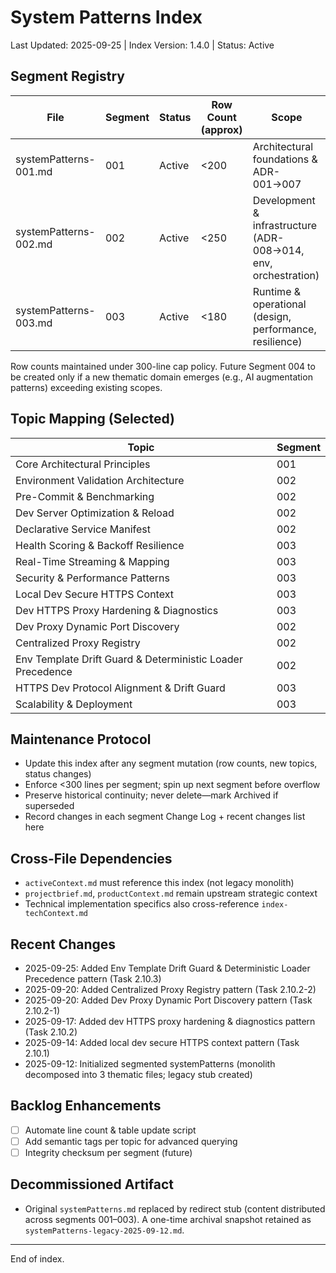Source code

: # System Patterns Index

Last Updated: 2025-09-25 | Index Version: 1.4.0 | Status: Active

## Segment Registry
| File | Segment | Status | Row Count (approx) | Scope |
|------|---------|--------|--------------------|-------|
| systemPatterns-001.md | 001 | Active | <200 | Architectural foundations & ADR-001→007 |
| systemPatterns-002.md | 002 | Active | <250 | Development & infrastructure (ADR-008→014, env, orchestration) |
| systemPatterns-003.md | 003 | Active | <180 | Runtime & operational (design, performance, resilience) |

Row counts maintained under 300-line cap policy. Future Segment 004 to be created only if a new thematic domain emerges (e.g., AI augmentation patterns) exceeding existing scopes.

## Topic Mapping (Selected)
| Topic | Segment |
|-------|---------|
| Core Architectural Principles | 001 |
| Environment Validation Architecture | 002 |
| Pre-Commit & Benchmarking | 002 |
| Dev Server Optimization & Reload | 002 |
| Declarative Service Manifest | 002 |
| Health Scoring & Backoff Resilience | 003 |
| Real-Time Streaming & Mapping | 003 |
| Security & Performance Patterns | 003 |
| Local Dev Secure HTTPS Context | 003 |
| Dev HTTPS Proxy Hardening & Diagnostics | 003 |
| Dev Proxy Dynamic Port Discovery | 002 |
| Centralized Proxy Registry | 002 |
| Env Template Drift Guard & Deterministic Loader Precedence | 002 |
| HTTPS Dev Protocol Alignment & Drift Guard | 003 |
| Scalability & Deployment | 003 |

## Maintenance Protocol
- Update this index after any segment mutation (row counts, new topics, status changes)
- Enforce <300 lines per segment; spin up next segment before overflow
- Preserve historical continuity; never delete—mark Archived if superseded
- Record changes in each segment Change Log + recent changes list here

## Cross-File Dependencies
- `activeContext.md` must reference this index (not legacy monolith)
- `projectbrief.md`, `productContext.md` remain upstream strategic context
- Technical implementation specifics also cross-reference `index-techContext.md`

## Recent Changes
- 2025-09-25: Added Env Template Drift Guard & Deterministic Loader Precedence pattern (Task 2.10.3)
- 2025-09-20: Added Centralized Proxy Registry pattern (Task 2.10.2-2)
- 2025-09-20: Added Dev Proxy Dynamic Port Discovery pattern (Task 2.10.2-1)
- 2025-09-17: Added dev HTTPS proxy hardening & diagnostics pattern (Task 2.10.2)
- 2025-09-14: Added local dev secure HTTPS context pattern (Task 2.10.1)
- 2025-09-12: Initialized segmented systemPatterns (monolith decomposed into 3 thematic files; legacy stub created)

## Backlog Enhancements
- [ ] Automate line count & table update script
- [ ] Add semantic tags per topic for advanced querying
- [ ] Integrity checksum per segment (future)

## Decommissioned Artifact
- Original `systemPatterns.md` replaced by redirect stub (content distributed across segments 001–003). A one-time archival snapshot retained as `systemPatterns-legacy-2025-09-12.md`.

---
End of index.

- - - -

*Task*: Once the line with "performance, resilience) |" is found in the records above, print exactly that line and every line after it through the line with "- Enforce <300".

*Your solution*:
| systemPatterns-003.md | 003 | Active | <180 | Runtime & operational (design, performance, resilience) |

Row counts maintained under 300-line cap policy. Future Segment 004 to be created only if a new thematic domain emerges (e.g., AI augmentation patterns) exceeding existing scopes.

## Topic Mapping (Selected)
| Topic | Segment |
|-------|---------|
| Core Architectural Principles | 001 |
| Environment Validation Architecture | 002 |
| Pre-Commit & Benchmarking | 002 |
| Dev Server Optimization & Reload | 002 |
| Declarative Service Manifest | 002 |
| Health Scoring & Backoff Resilience | 003 |
| Real-Time Streaming & Mapping | 003 |
| Security & Performance Patterns | 003 |
| Local Dev Secure HTTPS Context | 003 |
| Dev HTTPS Proxy Hardening & Diagnostics | 003 |
| Dev Proxy Dynamic Port Discovery | 002 |
| Centralized Proxy Registry | 002 |
| Env Template Drift Guard & Deterministic Loader Precedence | 002 |
| HTTPS Dev Protocol Alignment & Drift Guard | 003 |
| Scalability & Deployment | 003 |

## Maintenance Protocol
- Update this index after any segment mutation (row counts, new topics, status changes)
- Enforce <300 lines per segment; spin up next segment before overflow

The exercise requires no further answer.